Section 608.4227(1), F.S., provides:
Except as provided in this chapter, the members, managers, and managing members of a limited liability company are not liable, solely by reason of being a member or serving as a manager or managing member, under a judgment, decree, or order of a court, or in any other manner, for a debt, obligation, or liability of the limited liability company;
Section 608.4228(1), F.S., provides:
A manager or a managing member shall not be personally liable for monetary damages to the limited liability company, its members, or any other person for any statement, vote, decision, or failure to act regarding management or policy decisions by a manager or a managing member, unless:

(a)  The manager or managing member breached or failed to perform the duties as a manager or managing member; and

(b)  The manager's or managing member's breach of, or failure to perform, those duties constitutes any of the following:

1.  A violation of the criminal law, unless the manager or managing member had a reasonable cause to believe his or her conduct was lawful or had no reasonable cause to believe such conduct was unlawful.

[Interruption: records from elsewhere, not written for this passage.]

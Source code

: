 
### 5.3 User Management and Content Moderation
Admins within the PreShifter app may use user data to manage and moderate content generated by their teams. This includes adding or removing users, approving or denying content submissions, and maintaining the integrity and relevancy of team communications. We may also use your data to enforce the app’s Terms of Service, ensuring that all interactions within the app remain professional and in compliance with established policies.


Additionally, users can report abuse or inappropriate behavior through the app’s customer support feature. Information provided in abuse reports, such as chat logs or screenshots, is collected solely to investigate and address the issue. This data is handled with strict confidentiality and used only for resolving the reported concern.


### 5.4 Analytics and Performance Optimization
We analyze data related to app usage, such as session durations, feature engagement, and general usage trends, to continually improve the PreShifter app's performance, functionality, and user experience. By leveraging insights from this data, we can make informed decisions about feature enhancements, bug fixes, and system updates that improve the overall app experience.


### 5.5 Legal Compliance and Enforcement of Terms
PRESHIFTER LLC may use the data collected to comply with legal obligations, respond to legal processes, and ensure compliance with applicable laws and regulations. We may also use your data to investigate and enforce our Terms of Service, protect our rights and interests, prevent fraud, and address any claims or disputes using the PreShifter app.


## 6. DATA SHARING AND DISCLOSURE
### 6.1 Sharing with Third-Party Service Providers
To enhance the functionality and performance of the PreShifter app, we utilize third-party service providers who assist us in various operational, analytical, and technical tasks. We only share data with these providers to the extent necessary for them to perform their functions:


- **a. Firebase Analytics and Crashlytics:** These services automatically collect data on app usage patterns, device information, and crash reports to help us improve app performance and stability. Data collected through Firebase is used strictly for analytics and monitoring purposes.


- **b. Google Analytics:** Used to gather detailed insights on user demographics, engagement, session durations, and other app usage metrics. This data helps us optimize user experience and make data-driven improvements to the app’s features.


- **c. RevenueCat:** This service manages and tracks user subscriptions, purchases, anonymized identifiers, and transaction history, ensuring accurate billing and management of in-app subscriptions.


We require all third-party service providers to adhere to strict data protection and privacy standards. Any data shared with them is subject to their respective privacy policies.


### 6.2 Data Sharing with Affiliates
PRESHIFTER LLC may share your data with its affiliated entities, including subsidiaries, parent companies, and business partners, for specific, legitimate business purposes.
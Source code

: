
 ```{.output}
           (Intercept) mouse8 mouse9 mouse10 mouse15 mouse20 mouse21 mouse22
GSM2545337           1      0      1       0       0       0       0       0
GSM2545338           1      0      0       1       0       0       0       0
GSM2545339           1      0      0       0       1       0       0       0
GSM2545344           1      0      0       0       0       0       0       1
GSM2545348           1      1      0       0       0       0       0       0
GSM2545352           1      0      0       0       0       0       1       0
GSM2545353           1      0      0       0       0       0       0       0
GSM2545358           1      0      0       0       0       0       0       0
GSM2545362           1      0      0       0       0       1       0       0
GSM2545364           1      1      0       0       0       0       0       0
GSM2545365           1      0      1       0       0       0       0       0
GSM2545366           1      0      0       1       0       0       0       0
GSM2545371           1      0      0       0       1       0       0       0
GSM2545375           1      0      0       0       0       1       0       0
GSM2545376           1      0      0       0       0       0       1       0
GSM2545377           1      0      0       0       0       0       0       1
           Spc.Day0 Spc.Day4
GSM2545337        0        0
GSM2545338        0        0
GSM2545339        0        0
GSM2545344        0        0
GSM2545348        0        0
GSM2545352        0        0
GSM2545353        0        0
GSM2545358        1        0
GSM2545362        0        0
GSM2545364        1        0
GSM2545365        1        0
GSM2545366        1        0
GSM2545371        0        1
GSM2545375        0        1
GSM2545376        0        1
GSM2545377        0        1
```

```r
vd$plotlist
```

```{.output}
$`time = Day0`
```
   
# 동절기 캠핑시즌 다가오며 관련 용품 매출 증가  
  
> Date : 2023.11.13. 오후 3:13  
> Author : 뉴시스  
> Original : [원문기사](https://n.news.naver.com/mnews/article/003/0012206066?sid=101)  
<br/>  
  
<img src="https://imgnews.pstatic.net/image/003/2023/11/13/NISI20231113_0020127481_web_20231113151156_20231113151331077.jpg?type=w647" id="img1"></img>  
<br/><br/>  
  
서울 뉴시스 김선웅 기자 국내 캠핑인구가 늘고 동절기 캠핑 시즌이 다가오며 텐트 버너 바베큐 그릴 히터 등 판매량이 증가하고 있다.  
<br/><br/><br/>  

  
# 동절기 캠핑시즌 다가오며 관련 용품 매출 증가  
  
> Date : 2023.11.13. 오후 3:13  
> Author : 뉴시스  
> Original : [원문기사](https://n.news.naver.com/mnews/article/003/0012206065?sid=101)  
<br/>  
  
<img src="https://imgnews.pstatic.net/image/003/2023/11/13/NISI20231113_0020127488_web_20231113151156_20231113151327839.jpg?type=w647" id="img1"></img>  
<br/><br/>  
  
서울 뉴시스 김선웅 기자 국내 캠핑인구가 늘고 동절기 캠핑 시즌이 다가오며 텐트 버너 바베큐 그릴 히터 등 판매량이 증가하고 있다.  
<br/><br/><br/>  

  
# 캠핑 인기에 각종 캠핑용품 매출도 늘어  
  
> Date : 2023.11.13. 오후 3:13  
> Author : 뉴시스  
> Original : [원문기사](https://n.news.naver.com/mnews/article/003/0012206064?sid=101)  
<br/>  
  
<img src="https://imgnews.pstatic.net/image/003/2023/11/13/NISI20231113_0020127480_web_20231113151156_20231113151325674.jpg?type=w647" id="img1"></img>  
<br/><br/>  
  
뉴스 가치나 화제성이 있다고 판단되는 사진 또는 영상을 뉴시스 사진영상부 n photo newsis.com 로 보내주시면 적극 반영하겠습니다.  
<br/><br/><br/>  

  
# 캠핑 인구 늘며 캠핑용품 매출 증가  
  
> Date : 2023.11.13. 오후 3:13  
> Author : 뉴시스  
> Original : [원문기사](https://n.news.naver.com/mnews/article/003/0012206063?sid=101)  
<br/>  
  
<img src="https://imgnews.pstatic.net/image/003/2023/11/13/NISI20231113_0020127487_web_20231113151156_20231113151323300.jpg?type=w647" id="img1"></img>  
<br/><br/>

A judgment or other final adjudication against a manager or managing member in any criminal proceeding for a violation of the criminal law estops that manager or managing member from contesting the fact that such breach, or failure to perform, constitutes a violation of the criminal law, but does not estop the manager or managing member from establishing that he or she had reasonable cause to believe that his or her conduct was lawful or had no reasonable cause to believe that such conduct was unlawful.

2.  A transaction from which the manager or managing member derived an improper personal benefit, either directly or indirectly.

3.  A distribution in violation of s. 608.426.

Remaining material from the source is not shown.